Search the records below for "false in $M$.''". Return that line and all remaining lines exactly.

### Document images with source code

■ ■ ■ ■

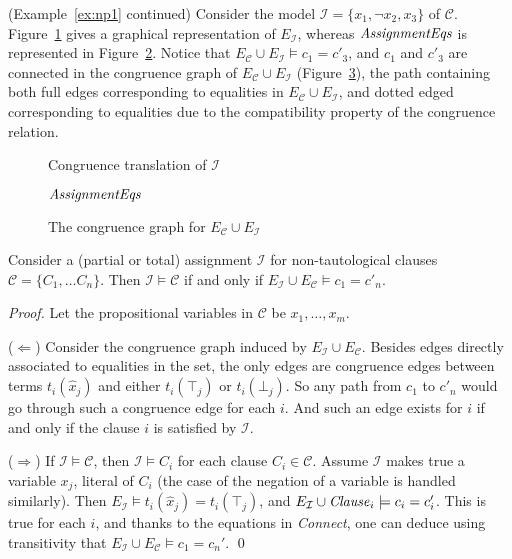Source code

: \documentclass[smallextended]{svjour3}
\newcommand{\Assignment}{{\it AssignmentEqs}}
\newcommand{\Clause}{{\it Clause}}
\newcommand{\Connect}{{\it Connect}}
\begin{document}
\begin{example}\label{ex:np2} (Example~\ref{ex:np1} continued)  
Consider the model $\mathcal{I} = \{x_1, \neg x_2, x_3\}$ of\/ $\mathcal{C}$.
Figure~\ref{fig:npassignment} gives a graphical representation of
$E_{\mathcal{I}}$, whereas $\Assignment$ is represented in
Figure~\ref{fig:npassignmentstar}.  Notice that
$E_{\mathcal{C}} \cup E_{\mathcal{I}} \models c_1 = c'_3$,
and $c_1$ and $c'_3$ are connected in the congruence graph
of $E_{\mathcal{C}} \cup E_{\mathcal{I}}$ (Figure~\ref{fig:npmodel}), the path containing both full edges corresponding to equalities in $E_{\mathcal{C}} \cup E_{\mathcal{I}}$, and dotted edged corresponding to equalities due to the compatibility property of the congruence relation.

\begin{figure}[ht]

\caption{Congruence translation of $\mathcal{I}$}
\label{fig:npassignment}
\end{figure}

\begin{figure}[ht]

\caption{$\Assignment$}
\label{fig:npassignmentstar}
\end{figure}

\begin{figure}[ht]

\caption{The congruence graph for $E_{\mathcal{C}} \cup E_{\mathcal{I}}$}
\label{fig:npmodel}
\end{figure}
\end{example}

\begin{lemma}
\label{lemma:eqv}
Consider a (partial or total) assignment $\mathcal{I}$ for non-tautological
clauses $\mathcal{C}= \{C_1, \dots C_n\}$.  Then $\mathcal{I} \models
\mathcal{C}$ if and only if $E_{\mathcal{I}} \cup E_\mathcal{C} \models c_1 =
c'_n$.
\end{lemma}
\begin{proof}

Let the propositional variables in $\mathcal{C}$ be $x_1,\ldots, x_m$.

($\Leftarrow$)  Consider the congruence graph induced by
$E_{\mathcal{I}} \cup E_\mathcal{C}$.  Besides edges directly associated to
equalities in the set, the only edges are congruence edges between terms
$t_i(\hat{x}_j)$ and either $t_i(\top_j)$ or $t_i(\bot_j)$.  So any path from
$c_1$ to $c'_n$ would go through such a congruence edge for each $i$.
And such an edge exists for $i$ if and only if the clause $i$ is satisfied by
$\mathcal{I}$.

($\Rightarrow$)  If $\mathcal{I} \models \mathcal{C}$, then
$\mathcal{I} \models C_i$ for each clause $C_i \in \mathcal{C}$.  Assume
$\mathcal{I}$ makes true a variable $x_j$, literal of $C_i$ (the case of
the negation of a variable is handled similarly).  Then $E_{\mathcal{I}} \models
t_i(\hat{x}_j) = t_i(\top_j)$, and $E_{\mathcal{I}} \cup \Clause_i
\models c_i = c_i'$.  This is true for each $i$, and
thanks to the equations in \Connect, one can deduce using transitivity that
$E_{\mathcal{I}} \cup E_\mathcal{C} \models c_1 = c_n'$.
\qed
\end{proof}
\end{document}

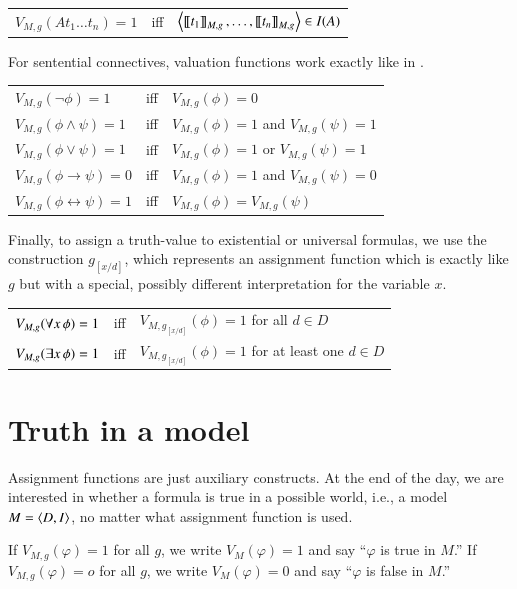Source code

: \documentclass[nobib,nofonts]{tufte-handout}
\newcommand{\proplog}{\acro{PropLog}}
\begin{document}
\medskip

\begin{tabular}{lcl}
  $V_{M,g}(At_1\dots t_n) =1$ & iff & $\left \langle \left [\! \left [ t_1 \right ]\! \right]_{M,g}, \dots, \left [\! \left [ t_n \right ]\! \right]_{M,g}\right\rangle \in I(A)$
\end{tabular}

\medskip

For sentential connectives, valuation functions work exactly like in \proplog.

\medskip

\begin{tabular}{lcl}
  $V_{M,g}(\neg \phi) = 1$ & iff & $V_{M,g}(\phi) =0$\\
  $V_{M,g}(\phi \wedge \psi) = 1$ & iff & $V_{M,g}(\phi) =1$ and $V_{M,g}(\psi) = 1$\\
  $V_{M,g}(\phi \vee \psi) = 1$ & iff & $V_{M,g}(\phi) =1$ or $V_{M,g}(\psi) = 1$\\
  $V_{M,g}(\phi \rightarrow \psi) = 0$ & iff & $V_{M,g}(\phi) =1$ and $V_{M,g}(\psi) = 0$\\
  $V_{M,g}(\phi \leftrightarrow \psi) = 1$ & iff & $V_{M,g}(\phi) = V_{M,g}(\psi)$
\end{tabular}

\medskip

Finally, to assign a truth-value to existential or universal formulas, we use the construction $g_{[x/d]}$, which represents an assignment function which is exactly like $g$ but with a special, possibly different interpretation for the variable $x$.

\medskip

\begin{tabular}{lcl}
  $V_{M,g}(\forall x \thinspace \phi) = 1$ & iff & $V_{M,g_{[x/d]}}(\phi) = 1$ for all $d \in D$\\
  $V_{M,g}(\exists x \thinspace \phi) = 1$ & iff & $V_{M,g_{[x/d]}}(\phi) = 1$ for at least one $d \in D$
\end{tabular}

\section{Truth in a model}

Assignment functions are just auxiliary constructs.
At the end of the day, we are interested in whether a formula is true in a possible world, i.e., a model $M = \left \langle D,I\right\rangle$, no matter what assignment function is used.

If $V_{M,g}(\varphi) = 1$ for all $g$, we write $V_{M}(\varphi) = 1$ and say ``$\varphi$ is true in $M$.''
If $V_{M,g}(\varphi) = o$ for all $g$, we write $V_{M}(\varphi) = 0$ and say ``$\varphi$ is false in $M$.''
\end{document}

■ ■ ■ ■

### Answer area
If $V_{M,g}(\varphi) = o$ for all $g$, we write $V_{M}(\varphi) = 0$ and say ``$\varphi$ is false in $M$.''
\end{document}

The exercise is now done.